**Assigned task**
Those lines of the records that contain "users" are to be located and copied.

**Supplied material**
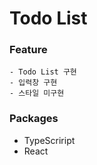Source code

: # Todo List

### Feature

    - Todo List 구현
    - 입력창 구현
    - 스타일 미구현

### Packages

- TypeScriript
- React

--

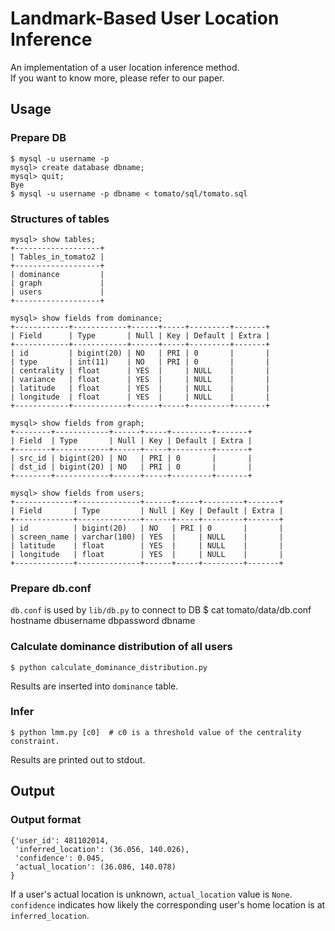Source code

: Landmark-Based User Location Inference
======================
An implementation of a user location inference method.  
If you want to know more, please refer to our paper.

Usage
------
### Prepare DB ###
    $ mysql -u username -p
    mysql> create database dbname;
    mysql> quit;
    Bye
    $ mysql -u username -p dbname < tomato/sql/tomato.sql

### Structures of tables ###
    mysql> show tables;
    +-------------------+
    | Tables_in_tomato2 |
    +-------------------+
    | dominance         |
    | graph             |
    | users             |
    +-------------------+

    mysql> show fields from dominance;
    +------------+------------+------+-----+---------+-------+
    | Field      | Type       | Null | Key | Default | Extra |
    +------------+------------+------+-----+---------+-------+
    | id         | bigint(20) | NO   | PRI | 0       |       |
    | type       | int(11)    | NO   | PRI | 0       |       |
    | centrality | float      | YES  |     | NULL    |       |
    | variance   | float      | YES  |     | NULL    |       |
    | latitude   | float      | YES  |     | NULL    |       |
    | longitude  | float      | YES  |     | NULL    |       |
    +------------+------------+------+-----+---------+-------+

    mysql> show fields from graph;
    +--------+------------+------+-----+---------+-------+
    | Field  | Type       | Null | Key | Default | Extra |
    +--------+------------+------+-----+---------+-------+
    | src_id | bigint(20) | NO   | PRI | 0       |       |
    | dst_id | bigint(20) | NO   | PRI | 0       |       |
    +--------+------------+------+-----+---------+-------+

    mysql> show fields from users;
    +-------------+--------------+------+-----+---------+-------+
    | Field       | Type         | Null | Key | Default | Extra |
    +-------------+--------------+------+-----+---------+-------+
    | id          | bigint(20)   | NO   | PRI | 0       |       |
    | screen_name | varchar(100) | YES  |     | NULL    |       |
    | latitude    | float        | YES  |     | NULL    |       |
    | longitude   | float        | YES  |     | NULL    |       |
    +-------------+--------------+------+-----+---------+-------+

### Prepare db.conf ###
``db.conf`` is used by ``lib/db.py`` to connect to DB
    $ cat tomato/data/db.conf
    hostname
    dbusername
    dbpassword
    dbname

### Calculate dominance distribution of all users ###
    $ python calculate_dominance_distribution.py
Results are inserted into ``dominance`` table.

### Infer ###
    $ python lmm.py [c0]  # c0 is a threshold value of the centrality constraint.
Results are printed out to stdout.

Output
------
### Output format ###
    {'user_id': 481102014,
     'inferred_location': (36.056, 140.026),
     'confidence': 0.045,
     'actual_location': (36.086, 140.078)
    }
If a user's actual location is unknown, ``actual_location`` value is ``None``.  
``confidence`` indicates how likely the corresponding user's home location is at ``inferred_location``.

**Exercise response**
    | users             |
    mysql> show fields from users;
### Calculate dominance distribution of all users ###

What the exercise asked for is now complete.